欧州連合知的財産庁の公式ホームページによると、この申請先月22日にECBの法定代理人であるBock Legal社によって行われたという。
ECBがCBDCの発行に向け準備しているものとみられる。なお、商標登録はまだ承認されていない。
申請内容については、「コンピュータのハードウェア、ソフトウェア等」「金融、貨幣、銀行サービス」「プログラミングサービス」「電子商取引の分野におけるユーザー認証サービス」の4項目となる。
ユーロ圏では現在、CBDCの必要可否に関する議論が過熱しており、研究が進められている。
ECBのラガルド総裁は先月、「まもなくCBDCの導入について判断する」と述べており、近日中にタスクフォースによる調査結果を発表するとした。
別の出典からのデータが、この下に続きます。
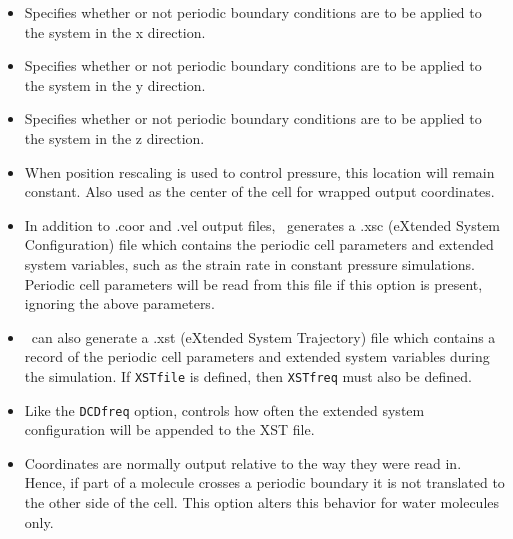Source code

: \begin{itemize}

\item
{}
{Specifies whether or not periodic boundary conditions 
are to be applied to the system in the x direction.}

\item
{}
{Specifies whether or not periodic boundary conditions 
are to be applied to the system in the y direction.}

\item
{}
{Specifies whether or not periodic boundary conditions 
are to be applied to the system in the z direction.}

\item
{}
{When position rescaling is used to control pressure, this location will remain constant.  Also used as the center of the cell for wrapped output coordinates.}

\item
{}
{In addition to .coor and .vel output files, \NAMD\ generates a .xsc (eXtended System Configuration) file which contains the periodic cell parameters and extended system variables, such as the strain rate in constant pressure simulations.  Periodic cell parameters will be read from this file if this option is present, ignoring the above parameters.}

\item
{}
{\NAMD\ can also generate a .xst (eXtended System Trajectory) file which contains a record of the periodic cell parameters and extended system variables during the simulation.  If {\tt XSTfile} is defined, then {\tt XSTfreq} must also be defined.}

\item
{}
{Like the {\tt DCDfreq} option, controls how often the extended system configuration will be appended to the XST file.}

\item
{}
{Coordinates are normally output relative to the way they were read in.  Hence, if part of a molecule crosses a periodic boundary it is not translated to the other side of the cell.  This option alters this behavior for water molecules only.}

\end{itemize}

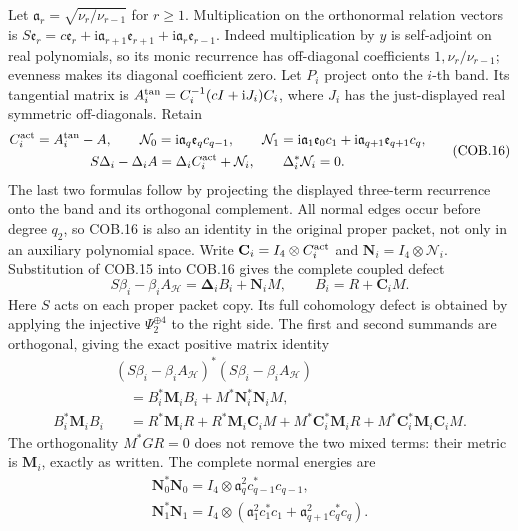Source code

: Let $\mathfrak a_r=\sqrt{\nu_r/\nu_{r-1}}$ for $r\ge1$.
Multiplication on the orthonormal relation vectors is
$S\mathfrak e_r=c\mathfrak e_r+\mathrm i\mathfrak a_{r+1}\mathfrak e_{r+1}
+\mathrm i\mathfrak a_r\mathfrak e_{r-1}$.
Indeed multiplication by $y$ is self-adjoint on real polynomials,
so its monic recurrence has off-diagonal coefficients
$1,\nu_r/\nu_{r-1}$; evenness makes its diagonal coefficient zero.
Let $P_i$ project onto the $i$-th band.  Its tangential matrix is
$A_i^{\rm tan}=C_i^{-1}(cI+\mathrm iJ_i)C_i$, where $J_i$ has the
just-displayed real symmetric off-diagonals.  Retain
\[
 \begin{gathered}
 C_i^{\rm act}=A_i^{\rm tan}-A,\qquad
 \mathcal N_0=\mathrm i\mathfrak a_q\mathfrak e_qc_{q-1},\qquad
 \mathcal N_1=\mathrm i\mathfrak a_1\mathfrak e_0c_1
              +\mathrm i\mathfrak a_{q+1}\mathfrak e_{q+1}c_q,\\
 S\Delta_i-\Delta_iA=\Delta_iC_i^{\rm act}+\mathcal N_i,
 \qquad\Delta_i^*\mathcal N_i=0.
 \end{gathered}\tag{COB.16}
\]
The last two formulas follow by projecting the displayed three-term
recurrence onto the band and its orthogonal complement.  All normal
edges occur before degree $q_2$, so COB.16 is also an identity in
the original proper packet, not only in an auxiliary polynomial space.
Write $\mathbf C_i=I_4\otimes C_i^{\rm act}$ and
$\mathbf N_i=I_4\otimes\mathcal N_i$.  Substitution of COB.15 into
COB.16 gives the complete coupled defect
\[
 \boxed{S\beta_i-\beta_iA_{\mathcal H}
       =\boldsymbol\Delta_i B_i+\mathbf N_iM,
       \qquad B_i=R+\mathbf C_iM.}
 \tag{COB.17}
\]
Here $S$ acts on each proper packet copy.  Its full cohomology defect
is obtained by applying the injective $\Psi_2^{\oplus4}$ to the right
side.  The first and second summands are orthogonal, giving the exact
positive matrix identity
\[
 \begin{split}
 &(S\beta_i-\beta_iA_{\mathcal H})^*
                      (S\beta_i-\beta_iA_{\mathcal H})\\
 &\quad=B_i^*\mathbf M_iB_i+M^*\mathbf N_i^*\mathbf N_iM,\\
 B_i^*\mathbf M_iB_i
 &\quad=R^*\mathbf M_iR+R^*\mathbf M_i\mathbf C_iM
       +M^*\mathbf C_i^*\mathbf M_iR
       +M^*\mathbf C_i^*\mathbf M_i\mathbf C_iM.
 \end{split}\tag{COB.18}
\]
The orthogonality $M^*GR=0$ does not remove the two mixed terms:
their metric is $\mathbf M_i$, exactly as written.  The complete
normal energies are
\[
 \begin{gathered}
 \mathbf N_0^*\mathbf N_0=I_4\otimes
                      \mathfrak a_q^2c_{q-1}^*c_{q-1},\\
 \mathbf N_1^*\mathbf N_1=I_4\otimes
       (\mathfrak a_1^2c_1^*c_1+\mathfrak a_{q+1}^2c_q^*c_q).
 \end{gathered}\tag{COB.19}
\]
また同氏は演説で、「ユーロシステムはこれまでのところ、デジタル・ユーロを導入するかどうかの決定を下していない。しかし、多くの中央銀行と同様に、デジタル・ユーロ導入のメリット、リスク、運用上の課題を探っているところだ」と述べ、慎重にCBDCに関する検討を行っている姿勢を見せた。
ECBは2019年から「中央銀行デジタル通貨における匿名性の調査」を開始し、研究や実証実験を進めている。
実証実験では、取引に関わる4つの関係機関のやり取りを設定し、資産転送を実施。結果については、ユーザーの身元情報や取引履歴などプライバシーを秘匿することができたと報告している。
ただし、スケーラビリティなどの課題があるとも指摘した。
現在、世界各国でCBDCの導入が検討されており、中でも中国は大規模な実証実験を行うなどデジタル人民元(DCEP)の発行に向けて準備を加速させている状況だ。
またフランスやブラジル、韓国といった国々においても準備が急ピッチで進められており、今後ますます開発競争は激化していくものとみられる。